▶ _Data provided_
Segment Open

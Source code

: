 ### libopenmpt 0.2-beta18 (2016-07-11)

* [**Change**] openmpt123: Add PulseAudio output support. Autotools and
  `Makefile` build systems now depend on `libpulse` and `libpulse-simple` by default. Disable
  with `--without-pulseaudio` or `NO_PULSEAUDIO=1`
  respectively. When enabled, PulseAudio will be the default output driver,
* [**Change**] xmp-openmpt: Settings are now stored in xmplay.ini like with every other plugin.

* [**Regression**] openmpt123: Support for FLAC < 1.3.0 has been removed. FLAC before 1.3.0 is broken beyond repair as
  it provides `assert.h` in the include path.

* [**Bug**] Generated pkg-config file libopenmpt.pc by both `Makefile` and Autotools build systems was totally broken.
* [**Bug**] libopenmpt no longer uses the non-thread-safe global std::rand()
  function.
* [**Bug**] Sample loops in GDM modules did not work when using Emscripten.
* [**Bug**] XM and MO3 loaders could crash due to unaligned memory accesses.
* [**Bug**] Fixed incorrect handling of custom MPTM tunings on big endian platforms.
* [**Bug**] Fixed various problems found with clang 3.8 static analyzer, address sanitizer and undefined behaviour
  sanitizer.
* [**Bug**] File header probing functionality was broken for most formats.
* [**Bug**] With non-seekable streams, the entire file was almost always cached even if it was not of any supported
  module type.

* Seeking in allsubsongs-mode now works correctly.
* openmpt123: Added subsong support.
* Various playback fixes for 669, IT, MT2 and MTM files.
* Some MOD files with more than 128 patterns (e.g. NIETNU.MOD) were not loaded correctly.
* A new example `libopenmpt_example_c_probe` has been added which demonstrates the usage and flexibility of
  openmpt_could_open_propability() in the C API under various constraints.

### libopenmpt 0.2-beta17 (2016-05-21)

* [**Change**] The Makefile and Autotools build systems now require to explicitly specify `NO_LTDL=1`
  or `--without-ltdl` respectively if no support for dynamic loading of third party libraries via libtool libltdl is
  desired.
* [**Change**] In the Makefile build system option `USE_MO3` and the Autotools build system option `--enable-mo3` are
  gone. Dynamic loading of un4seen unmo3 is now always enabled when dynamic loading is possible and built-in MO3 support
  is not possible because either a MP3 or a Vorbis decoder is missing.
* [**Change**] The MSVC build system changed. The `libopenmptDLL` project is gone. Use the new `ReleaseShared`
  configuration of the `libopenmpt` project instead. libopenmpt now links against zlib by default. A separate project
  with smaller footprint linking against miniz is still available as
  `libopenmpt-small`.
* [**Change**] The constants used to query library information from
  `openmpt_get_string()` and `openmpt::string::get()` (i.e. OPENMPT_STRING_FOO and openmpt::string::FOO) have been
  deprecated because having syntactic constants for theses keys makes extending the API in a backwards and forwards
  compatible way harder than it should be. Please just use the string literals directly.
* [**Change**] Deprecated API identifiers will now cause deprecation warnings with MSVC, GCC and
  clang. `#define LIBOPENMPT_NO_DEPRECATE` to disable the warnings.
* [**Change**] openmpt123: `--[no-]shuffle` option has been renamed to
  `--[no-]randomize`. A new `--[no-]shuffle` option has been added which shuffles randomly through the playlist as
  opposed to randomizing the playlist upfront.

Segment Closed

▶ _Exercise_
Your task is to copy each line of the material that contains the word "Makefile".

▶ _Answer for the task_
  `Makefile` build systems now depend on `libpulse` and `libpulse-simple` by default. Disable
* [**Bug**] Generated pkg-config file libopenmpt.pc by both `Makefile` and Autotools build systems was totally broken.
* [**Change**] The Makefile and Autotools build systems now require to explicitly specify `NO_LTDL=1`
* [**Change**] In the Makefile build system option `USE_MO3` and the Autotools build system option `--enable-mo3` are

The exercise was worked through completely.